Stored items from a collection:
========================
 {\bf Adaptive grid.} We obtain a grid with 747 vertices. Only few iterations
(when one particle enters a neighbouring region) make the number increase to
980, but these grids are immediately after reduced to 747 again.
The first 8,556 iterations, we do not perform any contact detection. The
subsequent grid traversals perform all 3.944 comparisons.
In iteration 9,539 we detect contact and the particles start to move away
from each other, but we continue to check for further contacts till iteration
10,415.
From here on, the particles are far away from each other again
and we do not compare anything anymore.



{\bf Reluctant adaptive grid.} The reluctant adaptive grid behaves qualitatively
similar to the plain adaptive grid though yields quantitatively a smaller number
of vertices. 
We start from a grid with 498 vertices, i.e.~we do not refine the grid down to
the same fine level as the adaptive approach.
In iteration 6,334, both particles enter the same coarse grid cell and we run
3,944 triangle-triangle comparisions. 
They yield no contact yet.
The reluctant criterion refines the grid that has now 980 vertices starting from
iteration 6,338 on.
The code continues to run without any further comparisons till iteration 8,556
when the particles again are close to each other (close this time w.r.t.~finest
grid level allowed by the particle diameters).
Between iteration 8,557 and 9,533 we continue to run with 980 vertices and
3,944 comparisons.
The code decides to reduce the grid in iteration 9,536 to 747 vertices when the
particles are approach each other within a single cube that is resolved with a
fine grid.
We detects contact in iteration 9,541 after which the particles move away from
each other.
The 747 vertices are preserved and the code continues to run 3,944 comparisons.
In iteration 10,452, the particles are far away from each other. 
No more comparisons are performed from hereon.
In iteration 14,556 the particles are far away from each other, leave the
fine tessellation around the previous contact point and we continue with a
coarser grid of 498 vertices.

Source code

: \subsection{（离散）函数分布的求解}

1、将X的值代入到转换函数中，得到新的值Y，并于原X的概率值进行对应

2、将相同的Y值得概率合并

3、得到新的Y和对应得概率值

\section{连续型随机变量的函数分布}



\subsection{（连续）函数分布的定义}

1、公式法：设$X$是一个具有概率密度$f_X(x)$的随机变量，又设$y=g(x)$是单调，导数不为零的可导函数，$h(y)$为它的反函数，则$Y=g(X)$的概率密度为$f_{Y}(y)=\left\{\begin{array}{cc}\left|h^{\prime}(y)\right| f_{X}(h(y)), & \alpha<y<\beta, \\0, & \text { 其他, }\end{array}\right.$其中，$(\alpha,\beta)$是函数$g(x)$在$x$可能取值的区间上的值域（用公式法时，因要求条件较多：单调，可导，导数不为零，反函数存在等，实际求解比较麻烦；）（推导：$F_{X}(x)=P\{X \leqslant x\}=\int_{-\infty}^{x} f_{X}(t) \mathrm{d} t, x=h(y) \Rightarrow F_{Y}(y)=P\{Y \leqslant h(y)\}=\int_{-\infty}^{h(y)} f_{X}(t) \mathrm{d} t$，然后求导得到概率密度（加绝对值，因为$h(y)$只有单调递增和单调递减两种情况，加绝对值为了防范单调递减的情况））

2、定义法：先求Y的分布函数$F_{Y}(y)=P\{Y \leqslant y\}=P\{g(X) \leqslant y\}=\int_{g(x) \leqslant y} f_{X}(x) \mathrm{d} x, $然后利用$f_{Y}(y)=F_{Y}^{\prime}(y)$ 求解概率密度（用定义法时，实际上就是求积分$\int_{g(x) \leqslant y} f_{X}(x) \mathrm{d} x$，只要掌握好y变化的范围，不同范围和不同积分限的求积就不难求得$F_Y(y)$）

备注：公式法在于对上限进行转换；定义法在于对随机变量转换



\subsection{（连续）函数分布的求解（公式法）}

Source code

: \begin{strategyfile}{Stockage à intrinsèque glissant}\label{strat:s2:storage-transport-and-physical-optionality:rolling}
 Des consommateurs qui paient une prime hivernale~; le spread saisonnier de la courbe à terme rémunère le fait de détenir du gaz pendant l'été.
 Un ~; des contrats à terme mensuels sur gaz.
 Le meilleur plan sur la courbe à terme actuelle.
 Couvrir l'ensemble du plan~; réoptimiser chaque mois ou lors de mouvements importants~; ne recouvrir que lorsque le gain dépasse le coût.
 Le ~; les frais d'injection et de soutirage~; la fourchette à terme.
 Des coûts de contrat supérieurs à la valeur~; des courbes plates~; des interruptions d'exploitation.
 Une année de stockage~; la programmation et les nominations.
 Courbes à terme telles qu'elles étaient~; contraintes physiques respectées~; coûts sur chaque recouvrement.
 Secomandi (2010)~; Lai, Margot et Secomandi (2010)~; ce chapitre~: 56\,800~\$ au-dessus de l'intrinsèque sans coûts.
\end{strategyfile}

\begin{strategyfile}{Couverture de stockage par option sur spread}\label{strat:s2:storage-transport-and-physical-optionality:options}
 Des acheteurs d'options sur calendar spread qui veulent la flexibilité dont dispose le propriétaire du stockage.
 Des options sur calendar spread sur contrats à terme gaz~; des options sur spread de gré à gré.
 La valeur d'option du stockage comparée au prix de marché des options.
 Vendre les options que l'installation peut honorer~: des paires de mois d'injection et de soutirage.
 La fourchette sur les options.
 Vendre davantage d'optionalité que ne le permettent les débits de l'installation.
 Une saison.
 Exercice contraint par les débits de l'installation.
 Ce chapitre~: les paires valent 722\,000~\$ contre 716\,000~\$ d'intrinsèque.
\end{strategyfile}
========================
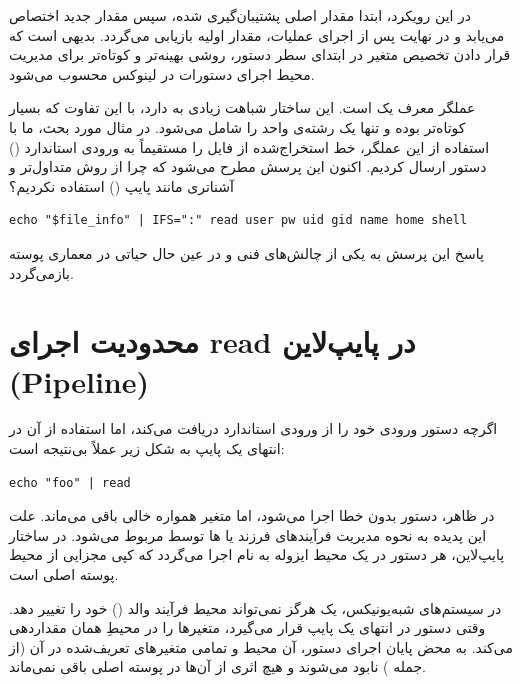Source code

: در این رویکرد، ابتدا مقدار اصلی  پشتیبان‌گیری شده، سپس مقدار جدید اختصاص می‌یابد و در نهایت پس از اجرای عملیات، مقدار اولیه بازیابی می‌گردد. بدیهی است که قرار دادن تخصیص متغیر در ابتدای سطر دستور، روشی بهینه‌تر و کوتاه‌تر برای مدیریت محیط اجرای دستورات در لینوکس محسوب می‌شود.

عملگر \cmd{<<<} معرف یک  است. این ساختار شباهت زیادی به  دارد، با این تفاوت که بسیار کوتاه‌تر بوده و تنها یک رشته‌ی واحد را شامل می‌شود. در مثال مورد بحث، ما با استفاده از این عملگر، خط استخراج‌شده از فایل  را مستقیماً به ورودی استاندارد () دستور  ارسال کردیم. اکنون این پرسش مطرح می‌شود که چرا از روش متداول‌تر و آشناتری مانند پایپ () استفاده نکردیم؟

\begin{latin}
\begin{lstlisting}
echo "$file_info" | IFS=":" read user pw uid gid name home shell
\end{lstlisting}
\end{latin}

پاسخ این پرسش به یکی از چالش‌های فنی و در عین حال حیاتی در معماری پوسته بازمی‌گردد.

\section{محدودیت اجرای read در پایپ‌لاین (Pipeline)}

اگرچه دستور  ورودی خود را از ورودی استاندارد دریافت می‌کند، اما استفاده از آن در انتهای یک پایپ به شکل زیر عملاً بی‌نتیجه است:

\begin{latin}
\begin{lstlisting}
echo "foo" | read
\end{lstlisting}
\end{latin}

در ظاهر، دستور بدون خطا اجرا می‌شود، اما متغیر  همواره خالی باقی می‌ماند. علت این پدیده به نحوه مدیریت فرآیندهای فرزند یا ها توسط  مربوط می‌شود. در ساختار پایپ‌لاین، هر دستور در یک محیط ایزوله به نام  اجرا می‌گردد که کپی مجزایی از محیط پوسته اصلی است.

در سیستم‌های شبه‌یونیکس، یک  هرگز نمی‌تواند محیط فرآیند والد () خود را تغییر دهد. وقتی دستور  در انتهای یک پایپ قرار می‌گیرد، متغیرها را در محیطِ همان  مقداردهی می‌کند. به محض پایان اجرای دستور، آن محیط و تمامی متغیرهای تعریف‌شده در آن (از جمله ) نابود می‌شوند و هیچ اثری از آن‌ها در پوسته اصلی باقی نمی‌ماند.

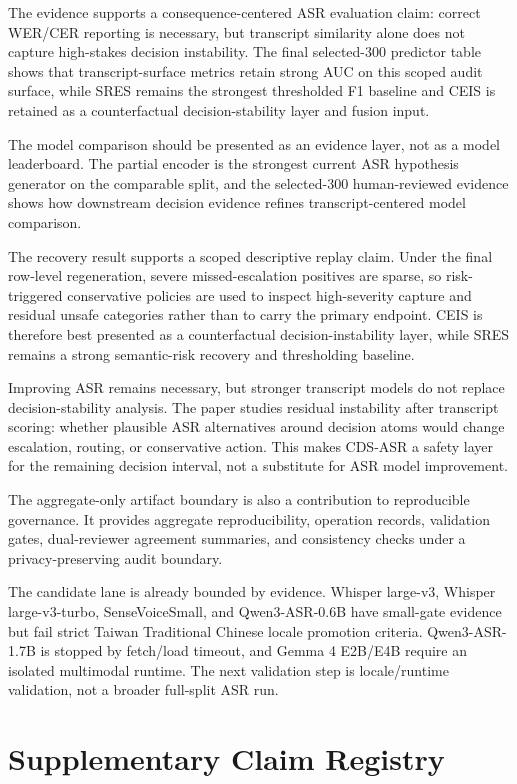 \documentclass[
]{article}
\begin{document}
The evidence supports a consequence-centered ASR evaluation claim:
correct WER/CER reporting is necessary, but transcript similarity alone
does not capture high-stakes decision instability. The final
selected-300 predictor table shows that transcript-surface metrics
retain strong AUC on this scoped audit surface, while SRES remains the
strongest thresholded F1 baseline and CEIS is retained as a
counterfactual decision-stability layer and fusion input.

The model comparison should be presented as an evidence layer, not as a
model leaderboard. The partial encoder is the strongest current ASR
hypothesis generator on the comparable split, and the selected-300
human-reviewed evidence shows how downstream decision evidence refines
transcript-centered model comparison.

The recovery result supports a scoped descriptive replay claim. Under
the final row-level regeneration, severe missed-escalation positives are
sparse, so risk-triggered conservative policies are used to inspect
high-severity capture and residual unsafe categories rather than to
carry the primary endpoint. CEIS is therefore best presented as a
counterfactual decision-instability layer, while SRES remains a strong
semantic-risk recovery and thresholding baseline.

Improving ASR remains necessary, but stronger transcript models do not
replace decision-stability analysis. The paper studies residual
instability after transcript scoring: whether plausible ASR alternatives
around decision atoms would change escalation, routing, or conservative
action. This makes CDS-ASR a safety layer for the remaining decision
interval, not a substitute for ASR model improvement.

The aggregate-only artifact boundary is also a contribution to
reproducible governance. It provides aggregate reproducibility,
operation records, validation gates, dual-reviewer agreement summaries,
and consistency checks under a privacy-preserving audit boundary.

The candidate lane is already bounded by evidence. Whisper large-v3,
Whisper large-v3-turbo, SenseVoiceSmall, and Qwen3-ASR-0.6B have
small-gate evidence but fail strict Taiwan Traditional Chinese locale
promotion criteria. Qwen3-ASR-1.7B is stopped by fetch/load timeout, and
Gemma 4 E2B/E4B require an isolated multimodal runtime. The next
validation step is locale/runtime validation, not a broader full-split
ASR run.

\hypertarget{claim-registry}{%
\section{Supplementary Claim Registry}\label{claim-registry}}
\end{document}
========================
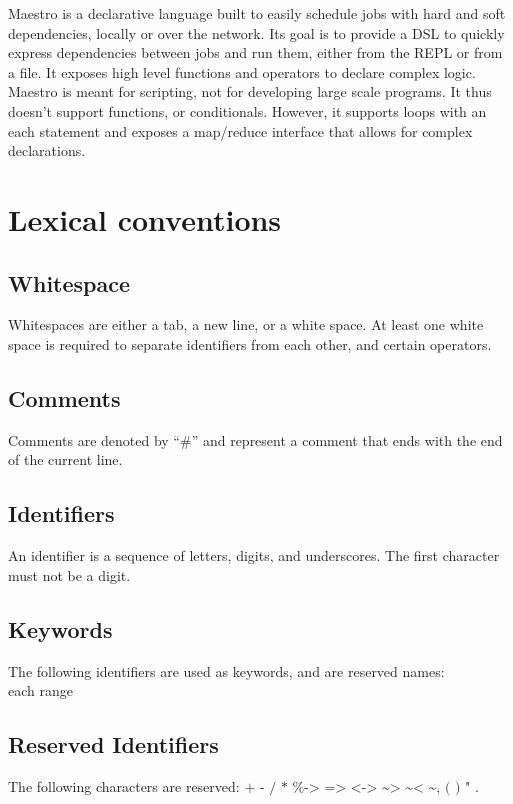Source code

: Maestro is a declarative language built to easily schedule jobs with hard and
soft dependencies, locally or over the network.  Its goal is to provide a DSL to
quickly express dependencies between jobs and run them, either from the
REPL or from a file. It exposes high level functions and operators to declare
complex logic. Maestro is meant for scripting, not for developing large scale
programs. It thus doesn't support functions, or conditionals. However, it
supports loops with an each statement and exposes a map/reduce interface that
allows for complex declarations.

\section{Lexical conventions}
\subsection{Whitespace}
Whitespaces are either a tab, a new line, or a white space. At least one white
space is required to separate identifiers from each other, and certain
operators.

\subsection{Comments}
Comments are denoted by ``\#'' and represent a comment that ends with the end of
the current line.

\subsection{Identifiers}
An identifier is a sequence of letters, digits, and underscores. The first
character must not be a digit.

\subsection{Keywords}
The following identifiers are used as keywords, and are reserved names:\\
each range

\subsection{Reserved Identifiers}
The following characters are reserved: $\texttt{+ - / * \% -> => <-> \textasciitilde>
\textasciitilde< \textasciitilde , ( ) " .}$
========================
-- PROBLEM DESCRIPTION --
From the records above, extract exactly and only the lines that begin at the line with "Only few iterations" and stop after the line with "980, but these".

-- TASK OUTPUT --
 {\bf Adaptive grid.} We obtain a grid with 747 vertices. Only few iterations
(when one particle enters a neighbouring region) make the number increase to
980, but these grids are immediately after reduced to 747 again.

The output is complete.